In the entries that follow, how many lines contain "Encontrar"? Answer with the number only.

* * *

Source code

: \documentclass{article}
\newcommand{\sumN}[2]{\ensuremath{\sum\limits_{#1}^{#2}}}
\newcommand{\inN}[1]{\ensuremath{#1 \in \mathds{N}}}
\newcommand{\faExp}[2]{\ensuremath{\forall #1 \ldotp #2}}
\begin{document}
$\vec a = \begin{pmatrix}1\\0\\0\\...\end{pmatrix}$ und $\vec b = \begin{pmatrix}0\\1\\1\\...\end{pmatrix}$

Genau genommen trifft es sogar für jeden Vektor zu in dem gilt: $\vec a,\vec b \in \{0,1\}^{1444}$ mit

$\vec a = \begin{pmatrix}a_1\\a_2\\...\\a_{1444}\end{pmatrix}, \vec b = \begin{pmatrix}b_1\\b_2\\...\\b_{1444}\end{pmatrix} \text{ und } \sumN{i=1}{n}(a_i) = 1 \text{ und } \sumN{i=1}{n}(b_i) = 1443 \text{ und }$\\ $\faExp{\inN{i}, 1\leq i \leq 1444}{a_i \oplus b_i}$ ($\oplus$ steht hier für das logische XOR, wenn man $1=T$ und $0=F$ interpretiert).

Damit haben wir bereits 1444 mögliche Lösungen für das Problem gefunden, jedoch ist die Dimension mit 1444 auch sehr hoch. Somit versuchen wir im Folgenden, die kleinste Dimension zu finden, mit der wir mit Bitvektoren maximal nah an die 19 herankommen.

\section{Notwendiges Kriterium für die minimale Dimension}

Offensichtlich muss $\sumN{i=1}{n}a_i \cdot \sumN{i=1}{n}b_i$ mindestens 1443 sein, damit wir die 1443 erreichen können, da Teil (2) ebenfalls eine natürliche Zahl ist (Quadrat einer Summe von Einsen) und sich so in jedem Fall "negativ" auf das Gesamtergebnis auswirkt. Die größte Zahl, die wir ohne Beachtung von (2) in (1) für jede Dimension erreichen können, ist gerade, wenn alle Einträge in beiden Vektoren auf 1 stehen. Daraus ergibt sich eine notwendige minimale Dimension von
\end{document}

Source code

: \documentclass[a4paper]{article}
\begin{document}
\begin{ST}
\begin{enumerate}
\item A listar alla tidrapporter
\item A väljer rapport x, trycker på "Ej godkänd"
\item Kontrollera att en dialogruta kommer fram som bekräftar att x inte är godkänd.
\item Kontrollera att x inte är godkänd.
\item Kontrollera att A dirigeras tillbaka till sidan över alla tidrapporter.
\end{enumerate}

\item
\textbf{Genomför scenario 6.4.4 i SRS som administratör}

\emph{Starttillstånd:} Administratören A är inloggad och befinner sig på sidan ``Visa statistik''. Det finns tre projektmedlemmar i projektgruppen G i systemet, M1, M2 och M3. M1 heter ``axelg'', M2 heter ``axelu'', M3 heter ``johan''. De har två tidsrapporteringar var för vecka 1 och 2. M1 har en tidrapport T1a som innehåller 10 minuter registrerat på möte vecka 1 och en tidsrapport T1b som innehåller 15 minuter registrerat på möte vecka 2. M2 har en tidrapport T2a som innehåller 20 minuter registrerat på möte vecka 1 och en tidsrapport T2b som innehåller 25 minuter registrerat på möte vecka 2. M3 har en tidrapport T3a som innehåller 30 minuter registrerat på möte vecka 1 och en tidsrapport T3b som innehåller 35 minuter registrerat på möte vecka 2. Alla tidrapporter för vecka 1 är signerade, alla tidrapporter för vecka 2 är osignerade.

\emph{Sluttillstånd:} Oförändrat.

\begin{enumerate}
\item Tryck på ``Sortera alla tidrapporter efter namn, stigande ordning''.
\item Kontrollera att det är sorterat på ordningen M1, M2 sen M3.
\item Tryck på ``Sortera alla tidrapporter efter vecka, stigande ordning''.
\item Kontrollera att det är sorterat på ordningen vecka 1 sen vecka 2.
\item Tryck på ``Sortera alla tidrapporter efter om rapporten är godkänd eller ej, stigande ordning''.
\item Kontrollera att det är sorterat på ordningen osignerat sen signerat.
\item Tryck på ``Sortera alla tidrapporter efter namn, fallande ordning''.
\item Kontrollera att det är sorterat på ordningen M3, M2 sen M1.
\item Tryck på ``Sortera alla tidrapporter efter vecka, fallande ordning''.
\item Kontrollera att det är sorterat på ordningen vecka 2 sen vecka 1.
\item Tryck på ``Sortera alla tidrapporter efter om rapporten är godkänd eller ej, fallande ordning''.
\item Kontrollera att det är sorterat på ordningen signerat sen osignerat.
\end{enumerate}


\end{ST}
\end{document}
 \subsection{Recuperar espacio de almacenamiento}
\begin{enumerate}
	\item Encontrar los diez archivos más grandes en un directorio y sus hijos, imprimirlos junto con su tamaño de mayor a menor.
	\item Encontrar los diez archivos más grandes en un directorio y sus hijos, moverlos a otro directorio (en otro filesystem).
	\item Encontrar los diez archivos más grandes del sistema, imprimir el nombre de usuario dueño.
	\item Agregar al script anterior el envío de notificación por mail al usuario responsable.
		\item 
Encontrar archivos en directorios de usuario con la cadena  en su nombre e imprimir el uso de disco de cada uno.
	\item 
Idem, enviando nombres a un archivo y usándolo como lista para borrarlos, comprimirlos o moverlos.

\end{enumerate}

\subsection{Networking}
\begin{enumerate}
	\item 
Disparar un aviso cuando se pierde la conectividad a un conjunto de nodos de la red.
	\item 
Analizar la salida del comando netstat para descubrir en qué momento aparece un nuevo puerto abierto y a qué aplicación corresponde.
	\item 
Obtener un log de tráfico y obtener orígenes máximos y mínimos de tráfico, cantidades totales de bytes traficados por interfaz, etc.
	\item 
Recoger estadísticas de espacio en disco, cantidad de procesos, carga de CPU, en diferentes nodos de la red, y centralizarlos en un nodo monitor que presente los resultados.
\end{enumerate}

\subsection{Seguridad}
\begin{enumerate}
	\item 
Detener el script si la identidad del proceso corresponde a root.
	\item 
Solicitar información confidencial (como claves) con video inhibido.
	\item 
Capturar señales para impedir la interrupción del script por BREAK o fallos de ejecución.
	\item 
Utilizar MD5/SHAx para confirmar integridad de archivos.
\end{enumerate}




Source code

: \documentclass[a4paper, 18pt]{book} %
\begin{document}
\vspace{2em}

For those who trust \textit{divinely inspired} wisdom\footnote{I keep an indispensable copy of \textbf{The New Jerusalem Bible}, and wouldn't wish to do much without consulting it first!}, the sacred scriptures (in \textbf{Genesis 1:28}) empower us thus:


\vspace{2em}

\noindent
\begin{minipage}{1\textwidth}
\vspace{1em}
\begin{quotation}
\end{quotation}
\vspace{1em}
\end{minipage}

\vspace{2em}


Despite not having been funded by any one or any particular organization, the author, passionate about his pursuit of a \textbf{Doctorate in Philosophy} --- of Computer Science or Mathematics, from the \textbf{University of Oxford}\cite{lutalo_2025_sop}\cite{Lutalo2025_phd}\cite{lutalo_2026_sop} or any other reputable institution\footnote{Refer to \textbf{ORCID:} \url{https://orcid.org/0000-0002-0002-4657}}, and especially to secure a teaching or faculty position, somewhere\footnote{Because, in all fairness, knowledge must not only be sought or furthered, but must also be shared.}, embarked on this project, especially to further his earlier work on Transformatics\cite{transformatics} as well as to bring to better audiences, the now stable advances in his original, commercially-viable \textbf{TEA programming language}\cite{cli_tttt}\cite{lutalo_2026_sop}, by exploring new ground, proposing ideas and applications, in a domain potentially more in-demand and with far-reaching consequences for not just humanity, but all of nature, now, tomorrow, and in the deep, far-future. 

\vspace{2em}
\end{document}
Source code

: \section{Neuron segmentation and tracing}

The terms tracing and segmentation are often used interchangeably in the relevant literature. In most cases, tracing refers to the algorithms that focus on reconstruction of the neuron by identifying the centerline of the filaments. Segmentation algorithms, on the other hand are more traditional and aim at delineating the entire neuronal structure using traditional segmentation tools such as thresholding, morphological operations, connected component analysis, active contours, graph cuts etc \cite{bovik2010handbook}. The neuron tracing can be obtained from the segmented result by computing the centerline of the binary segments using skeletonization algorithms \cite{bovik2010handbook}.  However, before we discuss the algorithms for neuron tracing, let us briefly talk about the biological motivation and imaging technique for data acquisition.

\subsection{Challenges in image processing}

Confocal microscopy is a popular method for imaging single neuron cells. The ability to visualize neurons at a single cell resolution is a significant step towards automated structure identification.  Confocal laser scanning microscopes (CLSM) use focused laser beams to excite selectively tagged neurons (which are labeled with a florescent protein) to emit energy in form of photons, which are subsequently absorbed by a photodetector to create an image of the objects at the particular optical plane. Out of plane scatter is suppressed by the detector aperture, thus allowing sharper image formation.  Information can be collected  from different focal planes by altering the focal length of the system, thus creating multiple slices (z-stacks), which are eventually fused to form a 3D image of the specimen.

* * *

SOLVED PROBLEM »
4